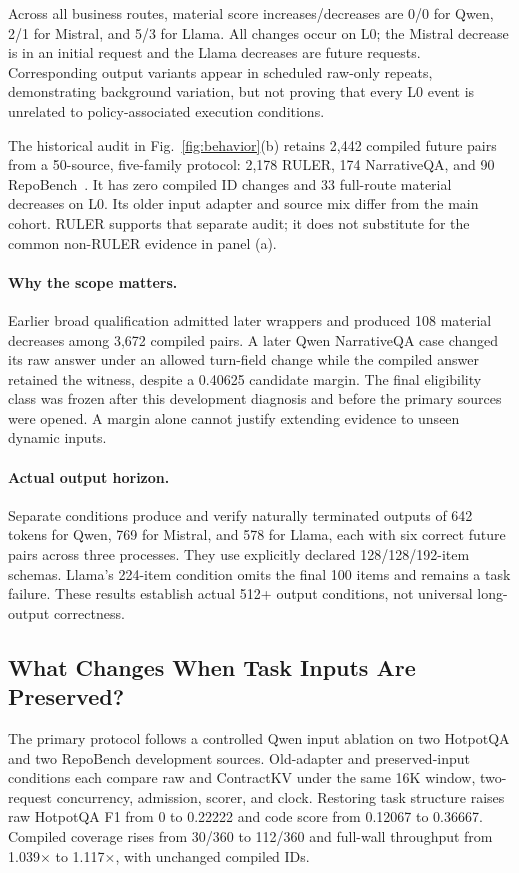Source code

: Across all business routes, material score increases/decreases are 0/0 for Qwen, 2/1 for Mistral, and 5/3 for Llama. All changes occur on L0; the Mistral decrease is in an initial request and the Llama decreases are future requests. Corresponding output variants appear in scheduled raw-only repeats, demonstrating background variation, but not proving that every L0 event is unrelated to policy-associated execution conditions.

The historical audit in Fig.~\ref{fig:behavior}(b) retains 2,442 compiled future pairs from a 50-source, five-family protocol: 2,178 RULER, 174 NarrativeQA, and 90 RepoBench~\cite{ruler2024,narrativeqa2018,qasper2021}. It has zero compiled ID changes and 33 full-route material decreases on L0. Its older input adapter and source mix differ from the main cohort. RULER supports that separate audit; it does not substitute for the common non-RULER evidence in panel (a).

\paragraph{Why the scope matters.}
Earlier broad qualification admitted later wrappers and produced 108 material decreases among 3,672 compiled pairs. A later Qwen NarrativeQA case changed its raw answer under an allowed turn-field change while the compiled answer retained the witness, despite a 0.40625 candidate margin. The final eligibility class was frozen after this development diagnosis and before the primary sources were opened. A margin alone cannot justify extending evidence to unseen dynamic inputs.

\paragraph{Actual output horizon.}
Separate conditions produce and verify naturally terminated outputs of 642 tokens for Qwen, 769 for Mistral, and 578 for Llama, each with six correct future pairs across three processes. They use explicitly declared 128/128/192-item schemas. Llama's 224-item condition omits the final 100 items and remains a task failure. These results establish actual 512+ output conditions, not universal long-output correctness.

\subsection{What Changes When Task Inputs Are Preserved?}
\label{sec:fidelity}
The primary protocol follows a controlled Qwen input ablation on two HotpotQA and two RepoBench development sources. Old-adapter and preserved-input conditions each compare raw and ContractKV under the same 16K window, two-request concurrency, admission, scorer, and clock. Restoring task structure raises raw HotpotQA F1 from 0 to 0.22222 and code score from 0.12067 to 0.36667. Compiled coverage rises from 30/360 to 112/360 and full-wall throughput from 1.039$\times$ to 1.117$\times$, with unchanged compiled IDs.

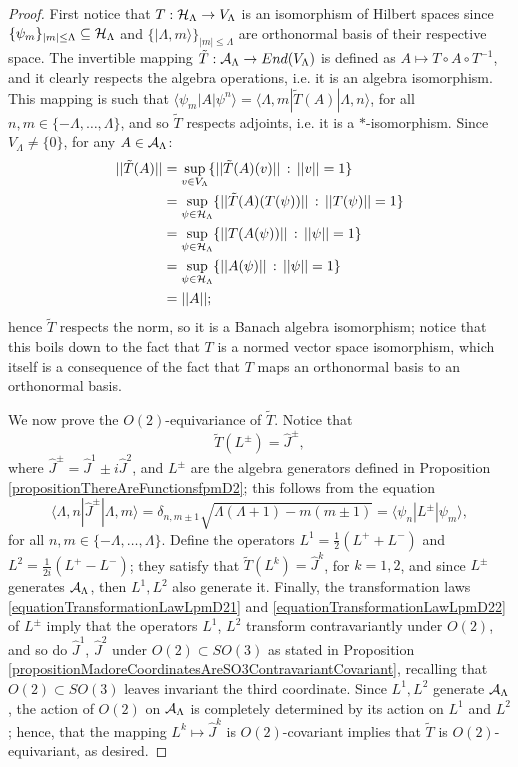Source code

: \begin{proof}
First notice that $T: \mathcal H_\Lambda \to V_\Lambda$ is an isomorphism of Hilbert spaces since $\{\psi_m\}_{|m| \leq \Lambda} \subseteq \mathcal H_\Lambda$ and $\{|\Lambda, m\rangle\}_{|m| \leq \Lambda}$ are orthonormal basis of their respective space. The invertible mapping $\tilde T: \mathcal A_\Lambda \to End(V_\Lambda)$ is defined as $A \mapsto T \circ A \circ T^{-1}$, and it clearly respects the algebra operations, i.e. it is an algebra isomorphism. This mapping is such that $\langle 
\psi_m | A | \psi^n \rangle = \langle \Lambda, m | \tilde T(A) | \Lambda, n\rangle$, for all $n, m \in \{-\Lambda, \dots, \Lambda\}$, and so $\tilde T$ respects adjoints, i.e. it is a $*$-isomorphism. Since $V_\Lambda \neq \{0\}$, for any $A \in \mathcal A_\Lambda$:
\begin{align*}
    ||\tilde T (A)|| &= \sup_{v \in V_\Lambda} \{||\tilde T(A)(v)||\,:\, ||v|| = 1\} \\
    &= \sup_{\psi \in \mathcal H_\Lambda} \{||\tilde T(A)(T(\psi))||\,:\, ||T(\psi)|| = 1\} \\
    &= \sup_{\psi \in \mathcal H_\Lambda} \{||T(A(\psi))||\,:\, ||\psi|| = 1\} \\
    &= \sup_{\psi \in \mathcal H_\Lambda} \{||A(\psi)||\,:\, ||\psi|| = 1\}\\
    &= ||A||;
\end{align*}
hence $\tilde T$ respects the norm, so it is a Banach algebra isomorphism; notice that this boils down to the fact that $T$ is a normed vector space isomorphism, which itself is a consequence of the fact that $T$ maps an orthonormal basis to an orthonormal basis.

We now prove the $O(2)$-equivariance of $\tilde T$. Notice that 
\begin{equation}
    \tilde T(L^\pm) = \hat J^\pm,
\end{equation}
where $\hat J^\pm = \hat J^1 \pm i \hat J^2$, and $L^\pm$ are the algebra generators defined in Proposition \ref{propositionThereAreFunctionsfpmD2}; this follows from the equation 
\[\langle \Lambda, n| \hat J^\pm |\Lambda, m \rangle = \delta_{n, m \pm 1} \sqrt{\Lambda(\Lambda + 1) - m(m \pm 1)} = \langle \psi_n | L^\pm | \psi_m \rangle,\]
for all $n, m \in \{-\Lambda, \dots, \Lambda\}$. Define the operators $L^1 = \frac{1}{2}(L^+ + L^-)$ and $L^2 = \frac{1}{2i}(L^+ - L^-)$; they satisfy that $\tilde T(L^k) = \hat J^k$, for $k = 1, 2$, and since $L^\pm$ generates $\mathcal A_\Lambda$, then $L^1, L^2$ also generate it. Finally, the transformation laws \eqref{equationTransformationLawLpmD21} and \eqref{equationTransformationLawLpmD22} of $L^\pm$ imply that the operators $L^1$, $L^2$ transform contravariantly under $O(2)$, and so do $\hat J^1$, $\hat J^2$ under $O(2) \subset SO(3)$ as stated in Proposition \ref{propositionMadoreCoordinatesAreSO3ContravariantCovariant}, recalling that $O(2) \subset SO(3)$ leaves invariant the third coordinate. Since $L^1, L^2$ generate $\mathcal A_\Lambda$, the action of $O(2)$ on $\mathcal A_\Lambda$ is completely determined by its action on $L^1$ and $L^2$; hence, that the mapping $L^k \mapsto \hat J^k$ is $O(2)$-covariant implies that $\tilde T$ is $O(2)$-equivariant, as desired.


\end{proof}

=======

Exercise directions - Although the records contain pictures, only the text should be copied, exactly as it stands.

Exercise answer -
Source code

: Across all business routes, material score increases/decreases are 0/0 for Qwen, 2/1 for Mistral, and 5/3 for Llama. All changes occur on L0; the Mistral decrease is in an initial request and the Llama decreases are future requests. Corresponding output variants appear in scheduled raw-only repeats, demonstrating background variation, but not proving that every L0 event is unrelated to policy-associated execution conditions.

The historical audit in Fig.~\ref{fig:behavior}(b) retains 2,442 compiled future pairs from a 50-source, five-family protocol: 2,178 RULER, 174 NarrativeQA, and 90 RepoBench~\cite{ruler2024,narrativeqa2018,qasper2021}. It has zero compiled ID changes and 33 full-route material decreases on L0. Its older input adapter and source mix differ from the main cohort. RULER supports that separate audit; it does not substitute for the common non-RULER evidence in panel (a).

\paragraph{Why the scope matters.}
Earlier broad qualification admitted later wrappers and produced 108 material decreases among 3,672 compiled pairs. A later Qwen NarrativeQA case changed its raw answer under an allowed turn-field change while the compiled answer retained the witness, despite a 0.40625 candidate margin. The final eligibility class was frozen after this development diagnosis and before the primary sources were opened. A margin alone cannot justify extending evidence to unseen dynamic inputs.

\paragraph{Actual output horizon.}
Separate conditions produce and verify naturally terminated outputs of 642 tokens for Qwen, 769 for Mistral, and 578 for Llama, each with six correct future pairs across three processes. They use explicitly declared 128/128/192-item schemas. Llama's 224-item condition omits the final 100 items and remains a task failure. These results establish actual 512+ output conditions, not universal long-output correctness.

\subsection{What Changes When Task Inputs Are Preserved?}
\label{sec:fidelity}
The primary protocol follows a controlled Qwen input ablation on two HotpotQA and two RepoBench development sources. Old-adapter and preserved-input conditions each compare raw and ContractKV under the same 16K window, two-request concurrency, admission, scorer, and clock. Restoring task structure raises raw HotpotQA F1 from 0 to 0.22222 and code score from 0.12067 to 0.36667. Compiled coverage rises from 30/360 to 112/360 and full-wall throughput from 1.039$\times$ to 1.117$\times$, with unchanged compiled IDs.

Source code

: \begin{proof}
First notice that $T: \mathcal H_\Lambda \to V_\Lambda$ is an isomorphism of Hilbert spaces since $\{\psi_m\}_{|m| \leq \Lambda} \subseteq \mathcal H_\Lambda$ and $\{|\Lambda, m\rangle\}_{|m| \leq \Lambda}$ are orthonormal basis of their respective space. The invertible mapping $\tilde T: \mathcal A_\Lambda \to End(V_\Lambda)$ is defined as $A \mapsto T \circ A \circ T^{-1}$, and it clearly respects the algebra operations, i.e. it is an algebra isomorphism. This mapping is such that $\langle 
\psi_m | A | \psi^n \rangle = \langle \Lambda, m | \tilde T(A) | \Lambda, n\rangle$, for all $n, m \in \{-\Lambda, \dots, \Lambda\}$, and so $\tilde T$ respects adjoints, i.e. it is a $*$-isomorphism. Since $V_\Lambda \neq \{0\}$, for any $A \in \mathcal A_\Lambda$:
\begin{align*}
    ||\tilde T (A)|| &= \sup_{v \in V_\Lambda} \{||\tilde T(A)(v)||\,:\, ||v|| = 1\} \\
    &= \sup_{\psi \in \mathcal H_\Lambda} \{||\tilde T(A)(T(\psi))||\,:\, ||T(\psi)|| = 1\} \\
    &= \sup_{\psi \in \mathcal H_\Lambda} \{||T(A(\psi))||\,:\, ||\psi|| = 1\} \\
    &= \sup_{\psi \in \mathcal H_\Lambda} \{||A(\psi)||\,:\, ||\psi|| = 1\}\\
    &= ||A||;
\end{align*}
hence $\tilde T$ respects the norm, so it is a Banach algebra isomorphism; notice that this boils down to the fact that $T$ is a normed vector space isomorphism, which itself is a consequence of the fact that $T$ maps an orthonormal basis to an orthonormal basis.

We now prove the $O(2)$-equivariance of $\tilde T$. Notice that 
\begin{equation}
    \tilde T(L^\pm) = \hat J^\pm,
\end{equation}
where $\hat J^\pm = \hat J^1 \pm i \hat J^2$, and $L^\pm$ are the algebra generators defined in Proposition \ref{propositionThereAreFunctionsfpmD2}; this follows from the equation 
\[\langle \Lambda, n| \hat J^\pm |\Lambda, m \rangle = \delta_{n, m \pm 1} \sqrt{\Lambda(\Lambda + 1) - m(m \pm 1)} = \langle \psi_n | L^\pm | \psi_m \rangle,\]
for all $n, m \in \{-\Lambda, \dots, \Lambda\}$. Define the operators $L^1 = \frac{1}{2}(L^+ + L^-)$ and $L^2 = \frac{1}{2i}(L^+ - L^-)$; they satisfy that $\tilde T(L^k) = \hat J^k$, for $k = 1, 2$, and since $L^\pm$ generates $\mathcal A_\Lambda$, then $L^1, L^2$ also generate it. Finally, the transformation laws \eqref{equationTransformationLawLpmD21} and \eqref{equationTransformationLawLpmD22} of $L^\pm$ imply that the operators $L^1$, $L^2$ transform contravariantly under $O(2)$, and so do $\hat J^1$, $\hat J^2$ under $O(2) \subset SO(3)$ as stated in Proposition \ref{propositionMadoreCoordinatesAreSO3ContravariantCovariant}, recalling that $O(2) \subset SO(3)$ leaves invariant the third coordinate. Since $L^1, L^2$ generate $\mathcal A_\Lambda$, the action of $O(2)$ on $\mathcal A_\Lambda$ is completely determined by its action on $L^1$ and $L^2$; hence, that the mapping $L^k \mapsto \hat J^k$ is $O(2)$-covariant implies that $\tilde T$ is $O(2)$-equivariant, as desired.


\end{proof}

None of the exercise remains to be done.